Em 1973, a agência também tinha filiais em Criciúma e Joinville. Já no fim da década de 70, Antunes Severo vendeu sua parte na agência para os seus três principais diretores da época: Roberto Costa, George Alberto Peixoto e Pedro Carlos Martins. Em 1981, Costa comprou as outras duas partes. Hoje, a Propague conta com 35 funcionários, entre eles, o diretor de atendimento Carlos Ribeiro, o diretor de planejamento Roberto Torres e o diretor de criação Fernando Palermo. Além disso, tem entre seus principais executivos Renê Candemil, diretor administrativo financeiro; Patrícia Diehl, diretora da Propague Promo; Giorgia Ghinato, gerente de mídia; e Cristina Colaço, gerente de operações e produção.

Sediada somente em Florianópolis, a agência atende, além dos clientes da cidade, marcas de outras localidades da região, somando cerca de dez contas, entre elas, Bunge Alimentos, Portobello, Tractebel Energia, Eletrosul, revista Toque de Bola, Shopping Neumarket e Pegamil. Na Propague Promo, são atendidas a Claro Digital, Unisul, Rede Vita e Souza Cruz.

"A Propague tem uma tradição de clientes longevos. Para a Portobello, por exemplo, trabalhamos há mais de 20 anos. Isso é ótimo, porque sempre conseguimos inovar. O difícil não é conquistar, mas manter a conta, porque os clientes são assediados por novas agências. Sempre procuramos realizar um trabalho inquieto, sem nos acomodar com a situação", afirma.

Recentemente, a Propague criou para a Portobello uma campanha que marcou a estréia da marca em rede nacional. A ação contou com comerciais, veiculados em TVs fechadas, e com merchandising na novela Senhora do Destino, da Rede Globo.

Com relação ao desempenho do mercado publicitário em Santa Catarina em 2004, Costa avalia que o setor cresceu, impulsionado pela boa performance econômica do País no ano passado. No entanto, o executivo também aponta que, do ponto de vista criativo, os trabalhos das agências publicitárias da região não estão sendo valorizados como deviam. "O Cenp não conseguiu se firmar regionalmente e há muitas agências oferecendo serviços com taxas abaixo das normalmente praticadas pelo mercado e recomendadas pelas normas-padrão. O Cenp não é um organismo ativo no mercado regional, o que faz com que a concorrência predatória seja muito presente", critica.

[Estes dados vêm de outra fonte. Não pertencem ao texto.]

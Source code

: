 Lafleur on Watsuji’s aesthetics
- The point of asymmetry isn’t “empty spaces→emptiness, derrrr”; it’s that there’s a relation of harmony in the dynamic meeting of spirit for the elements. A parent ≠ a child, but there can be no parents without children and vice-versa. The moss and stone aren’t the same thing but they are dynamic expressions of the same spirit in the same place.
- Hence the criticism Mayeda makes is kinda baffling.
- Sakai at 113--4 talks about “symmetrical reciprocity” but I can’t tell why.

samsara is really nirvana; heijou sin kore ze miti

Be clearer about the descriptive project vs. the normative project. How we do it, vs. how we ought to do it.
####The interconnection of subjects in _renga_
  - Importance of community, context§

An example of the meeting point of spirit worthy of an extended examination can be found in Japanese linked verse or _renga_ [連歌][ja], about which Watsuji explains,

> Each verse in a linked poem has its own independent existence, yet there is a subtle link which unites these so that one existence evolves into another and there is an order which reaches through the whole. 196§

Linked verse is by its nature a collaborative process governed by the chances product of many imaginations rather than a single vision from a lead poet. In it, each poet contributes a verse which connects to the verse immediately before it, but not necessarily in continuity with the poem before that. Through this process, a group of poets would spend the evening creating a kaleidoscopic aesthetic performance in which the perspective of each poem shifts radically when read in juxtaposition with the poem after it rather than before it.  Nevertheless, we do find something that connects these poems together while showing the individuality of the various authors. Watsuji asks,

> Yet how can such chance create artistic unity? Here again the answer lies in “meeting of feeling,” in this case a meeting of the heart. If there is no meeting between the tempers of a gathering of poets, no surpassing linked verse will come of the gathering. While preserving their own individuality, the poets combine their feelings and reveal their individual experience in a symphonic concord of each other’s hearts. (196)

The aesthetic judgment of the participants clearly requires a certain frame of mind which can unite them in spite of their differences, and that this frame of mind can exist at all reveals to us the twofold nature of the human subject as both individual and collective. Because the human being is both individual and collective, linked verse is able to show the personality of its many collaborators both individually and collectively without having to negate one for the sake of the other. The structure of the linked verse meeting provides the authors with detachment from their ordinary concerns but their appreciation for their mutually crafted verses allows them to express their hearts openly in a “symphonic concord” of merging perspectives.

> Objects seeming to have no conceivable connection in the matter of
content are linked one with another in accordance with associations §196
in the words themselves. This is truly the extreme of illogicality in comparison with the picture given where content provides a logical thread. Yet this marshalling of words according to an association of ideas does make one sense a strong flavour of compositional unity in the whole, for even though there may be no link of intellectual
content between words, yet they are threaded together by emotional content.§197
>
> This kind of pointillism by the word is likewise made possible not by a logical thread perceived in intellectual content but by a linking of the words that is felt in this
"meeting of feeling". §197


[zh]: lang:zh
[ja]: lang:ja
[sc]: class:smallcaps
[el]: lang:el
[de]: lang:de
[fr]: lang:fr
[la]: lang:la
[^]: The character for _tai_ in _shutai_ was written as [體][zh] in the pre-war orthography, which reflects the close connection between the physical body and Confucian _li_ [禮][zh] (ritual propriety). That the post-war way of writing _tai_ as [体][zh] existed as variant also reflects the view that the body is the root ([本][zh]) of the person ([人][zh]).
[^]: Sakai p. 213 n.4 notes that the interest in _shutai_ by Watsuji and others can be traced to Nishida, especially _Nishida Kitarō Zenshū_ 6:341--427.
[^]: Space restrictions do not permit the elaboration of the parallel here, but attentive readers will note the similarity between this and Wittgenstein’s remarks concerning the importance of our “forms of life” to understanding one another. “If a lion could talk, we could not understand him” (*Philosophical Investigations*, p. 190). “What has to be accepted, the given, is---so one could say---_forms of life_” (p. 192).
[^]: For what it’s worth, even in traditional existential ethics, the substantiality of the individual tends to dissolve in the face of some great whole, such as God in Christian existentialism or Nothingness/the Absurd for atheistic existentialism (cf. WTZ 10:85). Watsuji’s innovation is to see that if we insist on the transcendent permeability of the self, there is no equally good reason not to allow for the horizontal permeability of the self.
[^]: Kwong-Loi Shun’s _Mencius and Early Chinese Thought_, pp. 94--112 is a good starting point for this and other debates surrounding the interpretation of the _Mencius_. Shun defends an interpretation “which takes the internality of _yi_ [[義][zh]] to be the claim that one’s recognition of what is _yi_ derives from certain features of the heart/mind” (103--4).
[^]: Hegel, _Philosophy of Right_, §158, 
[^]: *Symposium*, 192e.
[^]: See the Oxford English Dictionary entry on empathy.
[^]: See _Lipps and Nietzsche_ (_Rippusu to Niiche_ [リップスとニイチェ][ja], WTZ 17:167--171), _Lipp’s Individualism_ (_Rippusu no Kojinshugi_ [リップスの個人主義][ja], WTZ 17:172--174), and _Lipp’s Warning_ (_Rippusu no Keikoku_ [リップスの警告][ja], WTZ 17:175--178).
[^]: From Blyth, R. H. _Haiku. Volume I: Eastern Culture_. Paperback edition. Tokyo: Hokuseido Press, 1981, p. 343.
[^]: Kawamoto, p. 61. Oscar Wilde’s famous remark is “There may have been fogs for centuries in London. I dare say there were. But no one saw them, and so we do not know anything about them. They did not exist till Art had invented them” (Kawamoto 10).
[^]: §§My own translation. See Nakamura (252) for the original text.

A Propague, que em 2004 perdeu diversas contas públicas, fato associado à mudança de governo, registrou uma queda no faturamento do ano passado em relação a 2003. Para este ano, o objetivo da agência é recuperar o desenvolvimento, principalmente com a conquista de novas contas, objetivando alcançar um crescimento de 20%. "Nossos objetivos são de consolidar a área de promoção, na qual já tivemos um bom desempenho em 2004, e conquistar pelo menos três novas contas importantes", prevê Costa.